__Collected data__.
====
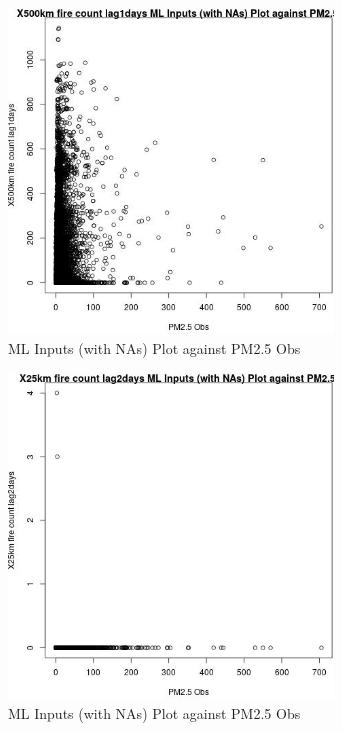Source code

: \begin{figure} 
\centering  
\includegraphics[width=0.77\textwidth]{Code_Outputs/Report_ML_input_PM25_Step4_part_e_de_duplicated_aves_compiled_2019-05-14wNAs_X500km_fire_count_lag1daysvPM25_Obs.jpg} 
\caption{\label{fig:Report_ML_input_PM25_Step4_part_e_de_duplicated_aves_compiled_2019-05-14wNAsX500km_fire_count_lag1daysvPM25_Obs}ML Inputs (with NAs) Plot against PM2.5 Obs} 
\end{figure} 
 

\clearpage 

\begin{figure} 
\centering  
\includegraphics[width=0.77\textwidth]{Code_Outputs/Report_ML_input_PM25_Step4_part_e_de_duplicated_aves_compiled_2019-05-14wNAs_X25km_fire_count_lag2daysvPM25_Obs.jpg} 
\caption{\label{fig:Report_ML_input_PM25_Step4_part_e_de_duplicated_aves_compiled_2019-05-14wNAsX25km_fire_count_lag2daysvPM25_Obs}ML Inputs (with NAs) Plot against PM2.5 Obs} 
\end{figure}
====
__Exercise aim__.
Could you please return the entries above exactly, minus the pictures?

__Problem solution__.
Source code

: \begin{figure} 
\centering  
\includegraphics[width=0.77\textwidth]{Code_Outputs/Report_ML_input_PM25_Step4_part_e_de_duplicated_aves_compiled_2019-05-14wNAs_X500km_fire_count_lag1daysvPM25_Obs.jpg} 
\caption{\label{fig:Report_ML_input_PM25_Step4_part_e_de_duplicated_aves_compiled_2019-05-14wNAsX500km_fire_count_lag1daysvPM25_Obs}ML Inputs (with NAs) Plot against PM2.5 Obs} 
\end{figure} 
 

\clearpage 

\begin{figure} 
\centering  
\includegraphics[width=0.77\textwidth]{Code_Outputs/Report_ML_input_PM25_Step4_part_e_de_duplicated_aves_compiled_2019-05-14wNAs_X25km_fire_count_lag2daysvPM25_Obs.jpg} 
\caption{\label{fig:Report_ML_input_PM25_Step4_part_e_de_duplicated_aves_compiled_2019-05-14wNAsX25km_fire_count_lag2daysvPM25_Obs}ML Inputs (with NAs) Plot against PM2.5 Obs} 
\end{figure}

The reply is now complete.